If the logs are normal, open http://your_host_ip in the browser to access the GPUStack UI. Log in to GPUStack with username admin and the default password. You can run the following command to get the password for the default setup:

docker exec -it gpustack cat /var/lib/gpustack/initial_admin_password

(Optional) Add Worker

You can add more GPU nodes to GPUStack to form a GPU cluster. You need to add workers on other GPU nodes and specify the --server-url and --token parameters to join GPUStack.

To get the token used for adding workers, run the following command on the GPUStack server node:

docker exec -it gpustack cat /var/lib/gpustack/token

To start GPUStack as a worker, and register it with the GPUStack server, run the following command on the worker node. Be sure to replace the URL, token and node IP with your specific values:

docker run -d --name gpustack \
    --restart=unless-stopped \
    --network=host \
    --ipc=host \
    -v gpustack-data:/var/lib/gpustack \
    gpustack/gpustack:latest-musa \
    --server-url http://your_gpustack_url --token your_gpustack_token --worker-ip your_worker_host_ip
docker run -d --name gpustack \
    --restart=unless-stopped \
    -p 10150:10150 \
    -p 40064-40131:40064-40131 \
    --ipc=host \
    -v gpustack-data:/var/lib/gpustack \
    gpustack/gpustack:latest-musa \
    --server-url http://your_gpustack_url --token your_gpustack_token --worker-ip your_worker_host_ip

Note

  1. Heterogeneous cluster is supported. No matter what type of device it is, you can add it to the current GPUStack as a worker by specifying the --server-url and --token parameters.

  2. You can set additional flags for the gpustack start command by appending them to the docker run command. For configuration details, please refer to the CLI Reference.

  3. The -p 40064-40131:40064-40131 flag is used to ensure connectivity for distributed inference across workers. For more details, please refer to the Port Requirements. You can omit this flag if you don't need distributed inference across workers.

Installation Script

Prerequites

Run GPUStack

GPUStack provides a script to install it as a service with default port 80.

curl -sfL https://get.gpustack.ai | sh -s -

To configure additional environment variables and startup flags when running the script, refer to the Installation Script.

After installed, ensure that the GPUStack startup logs are normal:

tail -200f /var/log/gpustack.log

If the startup logs are normal, open http://your_host_ip in the browser to access the GPUStack UI. Log in to GPUStack with username admin and the default password.
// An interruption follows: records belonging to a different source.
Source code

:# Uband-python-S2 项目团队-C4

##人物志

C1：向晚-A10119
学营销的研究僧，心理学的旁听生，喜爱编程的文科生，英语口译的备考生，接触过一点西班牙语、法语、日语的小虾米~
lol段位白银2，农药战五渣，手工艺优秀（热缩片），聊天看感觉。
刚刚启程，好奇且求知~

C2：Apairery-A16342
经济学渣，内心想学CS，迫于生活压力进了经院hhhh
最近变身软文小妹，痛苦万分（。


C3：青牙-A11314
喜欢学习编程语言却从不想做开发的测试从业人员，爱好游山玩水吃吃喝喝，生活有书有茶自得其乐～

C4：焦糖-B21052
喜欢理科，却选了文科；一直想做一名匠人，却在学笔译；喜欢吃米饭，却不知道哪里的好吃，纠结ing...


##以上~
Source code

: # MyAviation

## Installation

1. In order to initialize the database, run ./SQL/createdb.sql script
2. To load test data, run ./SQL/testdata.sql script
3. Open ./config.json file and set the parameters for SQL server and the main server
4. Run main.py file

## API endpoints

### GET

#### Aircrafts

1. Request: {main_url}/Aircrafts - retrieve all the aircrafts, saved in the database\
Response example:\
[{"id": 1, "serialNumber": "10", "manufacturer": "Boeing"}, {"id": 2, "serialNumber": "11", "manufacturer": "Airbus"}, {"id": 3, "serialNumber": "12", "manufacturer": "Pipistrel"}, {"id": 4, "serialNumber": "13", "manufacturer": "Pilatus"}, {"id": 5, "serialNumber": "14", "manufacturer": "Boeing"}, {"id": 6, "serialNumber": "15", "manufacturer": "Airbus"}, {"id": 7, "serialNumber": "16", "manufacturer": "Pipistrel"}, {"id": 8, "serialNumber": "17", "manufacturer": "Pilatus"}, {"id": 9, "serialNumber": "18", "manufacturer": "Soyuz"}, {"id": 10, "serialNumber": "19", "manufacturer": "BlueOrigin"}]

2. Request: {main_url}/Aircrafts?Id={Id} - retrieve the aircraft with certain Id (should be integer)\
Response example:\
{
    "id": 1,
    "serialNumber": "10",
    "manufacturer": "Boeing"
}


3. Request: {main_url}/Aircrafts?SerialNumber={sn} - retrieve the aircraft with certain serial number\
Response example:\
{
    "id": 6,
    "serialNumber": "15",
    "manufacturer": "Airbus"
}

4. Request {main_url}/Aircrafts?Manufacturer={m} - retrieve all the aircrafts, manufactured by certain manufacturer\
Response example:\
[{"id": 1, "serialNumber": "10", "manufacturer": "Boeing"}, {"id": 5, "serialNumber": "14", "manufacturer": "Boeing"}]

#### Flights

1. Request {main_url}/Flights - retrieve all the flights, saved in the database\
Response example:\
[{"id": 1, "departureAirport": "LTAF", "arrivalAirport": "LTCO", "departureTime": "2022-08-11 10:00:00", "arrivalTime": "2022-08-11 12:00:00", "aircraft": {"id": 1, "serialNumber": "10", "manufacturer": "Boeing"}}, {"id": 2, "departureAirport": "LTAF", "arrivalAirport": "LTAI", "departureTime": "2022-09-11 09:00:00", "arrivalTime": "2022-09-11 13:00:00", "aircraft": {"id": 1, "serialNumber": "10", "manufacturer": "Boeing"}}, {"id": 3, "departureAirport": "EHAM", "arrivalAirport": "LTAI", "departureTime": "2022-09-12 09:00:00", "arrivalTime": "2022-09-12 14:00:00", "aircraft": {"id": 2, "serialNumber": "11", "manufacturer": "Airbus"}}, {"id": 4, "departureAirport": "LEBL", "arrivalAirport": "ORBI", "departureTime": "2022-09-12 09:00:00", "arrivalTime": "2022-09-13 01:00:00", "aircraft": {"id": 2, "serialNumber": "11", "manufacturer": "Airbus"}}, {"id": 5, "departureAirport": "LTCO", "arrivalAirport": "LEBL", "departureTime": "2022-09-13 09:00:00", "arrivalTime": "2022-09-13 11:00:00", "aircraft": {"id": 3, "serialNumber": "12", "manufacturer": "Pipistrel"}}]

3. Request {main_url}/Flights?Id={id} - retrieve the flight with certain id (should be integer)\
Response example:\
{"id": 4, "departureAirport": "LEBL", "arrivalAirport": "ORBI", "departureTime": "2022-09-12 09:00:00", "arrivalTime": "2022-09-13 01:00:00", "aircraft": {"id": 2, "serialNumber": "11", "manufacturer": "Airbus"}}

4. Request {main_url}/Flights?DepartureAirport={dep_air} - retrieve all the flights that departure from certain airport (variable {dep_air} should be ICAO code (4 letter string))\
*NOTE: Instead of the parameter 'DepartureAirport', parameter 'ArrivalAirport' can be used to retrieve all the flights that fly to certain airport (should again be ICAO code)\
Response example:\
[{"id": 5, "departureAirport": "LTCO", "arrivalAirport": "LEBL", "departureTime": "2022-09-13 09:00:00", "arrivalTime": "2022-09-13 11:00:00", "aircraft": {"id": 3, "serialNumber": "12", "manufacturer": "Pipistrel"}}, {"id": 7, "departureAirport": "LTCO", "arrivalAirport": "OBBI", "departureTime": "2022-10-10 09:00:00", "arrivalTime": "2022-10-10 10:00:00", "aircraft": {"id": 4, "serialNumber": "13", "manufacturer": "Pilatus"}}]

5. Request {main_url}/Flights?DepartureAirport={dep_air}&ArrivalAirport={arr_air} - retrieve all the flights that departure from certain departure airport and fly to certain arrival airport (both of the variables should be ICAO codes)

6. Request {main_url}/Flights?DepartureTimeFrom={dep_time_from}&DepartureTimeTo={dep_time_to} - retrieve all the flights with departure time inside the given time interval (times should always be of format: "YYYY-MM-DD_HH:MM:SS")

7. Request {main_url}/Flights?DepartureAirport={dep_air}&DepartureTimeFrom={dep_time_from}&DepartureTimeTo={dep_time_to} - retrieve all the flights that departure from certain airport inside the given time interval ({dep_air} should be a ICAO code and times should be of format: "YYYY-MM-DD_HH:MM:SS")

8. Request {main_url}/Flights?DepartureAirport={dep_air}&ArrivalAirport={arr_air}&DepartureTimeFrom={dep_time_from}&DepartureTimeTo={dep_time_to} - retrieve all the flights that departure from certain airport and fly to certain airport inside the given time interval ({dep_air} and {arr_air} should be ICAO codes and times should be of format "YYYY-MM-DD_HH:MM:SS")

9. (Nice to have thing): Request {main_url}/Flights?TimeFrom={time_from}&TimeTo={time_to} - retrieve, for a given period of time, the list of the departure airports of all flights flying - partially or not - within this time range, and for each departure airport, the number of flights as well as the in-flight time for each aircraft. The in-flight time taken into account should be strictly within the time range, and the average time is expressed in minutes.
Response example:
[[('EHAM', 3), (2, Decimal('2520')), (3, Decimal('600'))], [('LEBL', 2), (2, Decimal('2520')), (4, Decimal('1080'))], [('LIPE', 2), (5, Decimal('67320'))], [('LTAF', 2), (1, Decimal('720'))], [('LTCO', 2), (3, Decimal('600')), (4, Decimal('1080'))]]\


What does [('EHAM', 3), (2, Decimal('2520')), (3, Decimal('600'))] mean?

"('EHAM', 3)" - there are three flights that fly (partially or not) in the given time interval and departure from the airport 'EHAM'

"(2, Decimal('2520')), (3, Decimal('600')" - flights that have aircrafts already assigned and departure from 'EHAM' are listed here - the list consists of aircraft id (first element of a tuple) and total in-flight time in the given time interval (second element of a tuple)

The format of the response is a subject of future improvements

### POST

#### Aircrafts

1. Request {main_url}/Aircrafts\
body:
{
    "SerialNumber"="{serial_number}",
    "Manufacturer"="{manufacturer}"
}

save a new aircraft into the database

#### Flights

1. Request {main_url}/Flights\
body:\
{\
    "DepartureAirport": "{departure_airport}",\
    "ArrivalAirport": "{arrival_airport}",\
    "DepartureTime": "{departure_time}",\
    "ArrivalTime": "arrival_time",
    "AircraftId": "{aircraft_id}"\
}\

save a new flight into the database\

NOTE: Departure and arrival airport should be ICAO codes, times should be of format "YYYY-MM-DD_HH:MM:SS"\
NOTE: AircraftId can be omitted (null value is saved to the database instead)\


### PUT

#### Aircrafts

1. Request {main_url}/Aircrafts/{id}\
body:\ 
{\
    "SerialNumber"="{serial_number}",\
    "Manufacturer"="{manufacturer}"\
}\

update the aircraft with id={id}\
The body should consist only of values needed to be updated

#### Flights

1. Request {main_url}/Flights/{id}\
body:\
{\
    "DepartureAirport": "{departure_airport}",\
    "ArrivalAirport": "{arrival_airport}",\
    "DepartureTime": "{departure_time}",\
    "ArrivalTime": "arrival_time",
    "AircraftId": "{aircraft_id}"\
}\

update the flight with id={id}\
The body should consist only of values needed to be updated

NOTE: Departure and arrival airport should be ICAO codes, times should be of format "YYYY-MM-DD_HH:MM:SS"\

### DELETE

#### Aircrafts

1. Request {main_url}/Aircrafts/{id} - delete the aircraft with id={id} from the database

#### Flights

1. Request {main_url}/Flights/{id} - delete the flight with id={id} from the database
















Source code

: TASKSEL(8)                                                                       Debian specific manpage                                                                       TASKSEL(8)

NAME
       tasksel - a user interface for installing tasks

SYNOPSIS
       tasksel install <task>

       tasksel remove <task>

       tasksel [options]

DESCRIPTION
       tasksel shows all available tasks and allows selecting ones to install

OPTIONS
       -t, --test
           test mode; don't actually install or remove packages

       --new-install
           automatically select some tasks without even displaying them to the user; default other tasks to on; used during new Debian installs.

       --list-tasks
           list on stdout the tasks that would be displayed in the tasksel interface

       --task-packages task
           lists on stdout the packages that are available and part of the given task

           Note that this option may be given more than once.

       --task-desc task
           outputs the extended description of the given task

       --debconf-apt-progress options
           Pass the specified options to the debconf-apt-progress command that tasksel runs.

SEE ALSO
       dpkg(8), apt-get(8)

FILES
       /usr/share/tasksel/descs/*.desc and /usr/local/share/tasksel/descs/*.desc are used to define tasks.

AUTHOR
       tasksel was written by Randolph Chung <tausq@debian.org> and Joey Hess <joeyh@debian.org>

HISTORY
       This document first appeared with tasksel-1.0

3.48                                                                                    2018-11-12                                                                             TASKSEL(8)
You can run the following command to get the password for the default setup:

cat /var/lib/gpustack/initial_admin_password

If you specify the --data-dir parameter to set the data directory, the initial_admin_password file will be located in the specified directory.

(Optional) Add Worker

To add workers to the GPUStack cluster, you need to specify the server URL and authentication token when installing GPUStack on the workers.

To get the token used for adding workers, run the following command on the GPUStack server node:

cat /var/lib/gpustack/token

If you specify the --data-dir parameter to set the data directory, the token file will be located in the specified directory.

To install GPUStack and start it as a worker, and register it with the GPUStack server, run the following command on the worker node. Be sure to replace the URL and token with your specific values:

curl -sfL https://get.gpustack.ai | sh -s - --server-url http://your_gpustack_url --token your_gpustack_token

After installed, ensure that the GPUStack startup logs are normal:

tail -200f /var/log/gpustack.log